## Your instructions
Provide an exact reproduction of every entry.

## Material provided
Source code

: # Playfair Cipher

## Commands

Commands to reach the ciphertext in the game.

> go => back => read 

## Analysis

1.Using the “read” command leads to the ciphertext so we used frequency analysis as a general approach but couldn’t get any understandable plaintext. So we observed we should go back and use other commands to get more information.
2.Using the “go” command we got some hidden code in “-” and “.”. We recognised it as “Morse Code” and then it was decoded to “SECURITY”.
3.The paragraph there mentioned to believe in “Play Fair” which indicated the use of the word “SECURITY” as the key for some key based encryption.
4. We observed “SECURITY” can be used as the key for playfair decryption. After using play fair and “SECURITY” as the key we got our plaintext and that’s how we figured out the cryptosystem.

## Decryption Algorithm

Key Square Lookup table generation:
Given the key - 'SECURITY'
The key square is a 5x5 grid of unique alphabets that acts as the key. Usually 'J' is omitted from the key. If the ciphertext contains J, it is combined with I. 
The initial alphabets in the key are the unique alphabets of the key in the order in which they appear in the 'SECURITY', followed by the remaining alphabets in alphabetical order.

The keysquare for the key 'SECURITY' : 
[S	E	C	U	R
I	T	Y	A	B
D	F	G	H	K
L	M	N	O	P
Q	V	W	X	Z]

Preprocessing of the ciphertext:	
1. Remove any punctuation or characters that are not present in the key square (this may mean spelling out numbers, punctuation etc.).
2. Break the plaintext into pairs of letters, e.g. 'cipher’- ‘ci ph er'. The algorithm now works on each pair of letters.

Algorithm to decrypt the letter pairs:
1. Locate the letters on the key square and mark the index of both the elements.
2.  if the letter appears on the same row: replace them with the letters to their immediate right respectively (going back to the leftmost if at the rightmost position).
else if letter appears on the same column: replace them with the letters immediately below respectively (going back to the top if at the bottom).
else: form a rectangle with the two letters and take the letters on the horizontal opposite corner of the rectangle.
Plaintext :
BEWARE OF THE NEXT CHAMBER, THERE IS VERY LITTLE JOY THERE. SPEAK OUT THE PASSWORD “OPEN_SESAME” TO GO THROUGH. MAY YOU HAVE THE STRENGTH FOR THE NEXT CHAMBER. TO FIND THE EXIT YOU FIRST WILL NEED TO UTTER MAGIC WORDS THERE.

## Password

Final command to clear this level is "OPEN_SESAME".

## Answer for this exercise
Source code

: # Playfair Cipher

## Commands

Commands to reach the ciphertext in the game.

> go => back => read 

## Analysis

1.Using the “read” command leads to the ciphertext so we used frequency analysis as a general approach but couldn’t get any understandable plaintext. So we observed we should go back and use other commands to get more information.
2.Using the “go” command we got some hidden code in “-” and “.”. We recognised it as “Morse Code” and then it was decoded to “SECURITY”.
3.The paragraph there mentioned to believe in “Play Fair” which indicated the use of the word “SECURITY” as the key for some key based encryption.
4. We observed “SECURITY” can be used as the key for playfair decryption. After using play fair and “SECURITY” as the key we got our plaintext and that’s how we figured out the cryptosystem.

## Decryption Algorithm

Key Square Lookup table generation:
Given the key - 'SECURITY'
The key square is a 5x5 grid of unique alphabets that acts as the key. Usually 'J' is omitted from the key. If the ciphertext contains J, it is combined with I. 
The initial alphabets in the key are the unique alphabets of the key in the order in which they appear in the 'SECURITY', followed by the remaining alphabets in alphabetical order.

The keysquare for the key 'SECURITY' : 
[S	E	C	U	R
I	T	Y	A	B
D	F	G	H	K
L	M	N	O	P
Q	V	W	X	Z]

Preprocessing of the ciphertext:	
1. Remove any punctuation or characters that are not present in the key square (this may mean spelling out numbers, punctuation etc.).
2. Break the plaintext into pairs of letters, e.g. 'cipher’- ‘ci ph er'. The algorithm now works on each pair of letters.

Algorithm to decrypt the letter pairs:
1. Locate the letters on the key square and mark the index of both the elements.
2.  if the letter appears on the same row: replace them with the letters to their immediate right respectively (going back to the leftmost if at the rightmost position).
else if letter appears on the same column: replace them with the letters immediately below respectively (going back to the top if at the bottom).
else: form a rectangle with the two letters and take the letters on the horizontal opposite corner of the rectangle.
Plaintext :
BEWARE OF THE NEXT CHAMBER, THERE IS VERY LITTLE JOY THERE. SPEAK OUT THE PASSWORD “OPEN_SESAME” TO GO THROUGH. MAY YOU HAVE THE STRENGTH FOR THE NEXT CHAMBER. TO FIND THE EXIT YOU FIRST WILL NEED TO UTTER MAGIC WORDS THERE.

## Password

Final command to clear this level is "OPEN_SESAME".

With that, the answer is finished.